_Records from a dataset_
== Segment start ==

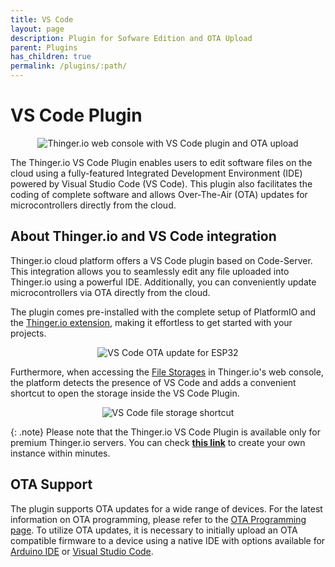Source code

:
 ```yaml
---
title: VS Code
layout: page
description: Plugin for Sofware Edition and OTA Upload
parent: Plugins
has_children: true
permalink: /plugins/:path/
---
```


# VS Code Plugin

<p align="center">
  <img src="https://marketplace.thinger.io/vscode/assets/laptop-mockup.png" alt="Thinger.io web console with VS Code plugin and OTA upload">
</p>

The Thinger.io VS Code Plugin enables users to edit software files on the cloud using a fully-featured Integrated Development Environment (IDE) powered by Visual Studio Code (VS Code). This plugin also facilitates the coding of complete software and allows Over-The-Air (OTA) updates for microcontrollers directly from the cloud.

## About Thinger.io and VS Code integration&#x20;

Thinger.io cloud platform offers a VS Code plugin based on Code-Server. This integration allows you to seamlessly edit any file uploaded into Thinger.io using a powerful IDE. Additionally, you can conveniently update microcontrollers via OTA directly from the cloud.

The plugin comes pre-installed with the complete setup of PlatformIO and the [Thinger.io extension](https://marketplace.visualstudio.com/items?itemName=thinger-io.thinger-io), making it effortless to get started with your projects.

<p align="center">
  <img src="https://marketplace.thinger.io/vscode/assets/iot-ota.gif" alt="VS Code OTA update for ESP32">
</p>

Furthermore, when accessing the [File Storages](https://docs.thinger.io/file-system) in Thinger.io's web console, the platform detects the presence of VS Code and adds a convenient shortcut to open the storage inside the VS Code Plugin.

<p align="center">
  <img src="https://marketplace.thinger.io/vscode/assets/storage-shortcut.png" alt="VS Code file storage shortcut">
</p>

{: .note}
Please note that the Thinger.io VS Code Plugin is available only for premium Thinger.io servers. You can check [**this link**](https://thinger.io/pricing) to create your own instance within minutes.

## OTA Support

The plugin supports OTA updates for a wide range of devices. For the latest information on OTA programming, please refer to the [OTA Programming page](https://docs.thinger.io/extended-features/ota). To utilize OTA updates, it is necessary to initially upload an OTA compatible firmware to a device using a native IDE with options available for [Arduino IDE](https://docs.thinger.io/sdk-setup/arduino-ide) or [Visual Studio Code](https://docs.thinger.io/sdk-setup/visual-studio-code).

== Segment end ==

_EXERCISE DETAILS_
Starting with the line that holds "Code file storage" and ending with the line that holds "## OTA Support", retype every line in the data above exactly, and nothing else.

_OUTPUT FOR THIS EXERCISE_
  <img src="https://marketplace.thinger.io/vscode/assets/storage-shortcut.png" alt="VS Code file storage shortcut">
</p>

{: .note}
Please note that the Thinger.io VS Code Plugin is available only for premium Thinger.io servers. You can check [**this link**](https://thinger.io/pricing) to create your own instance within minutes.

## OTA Support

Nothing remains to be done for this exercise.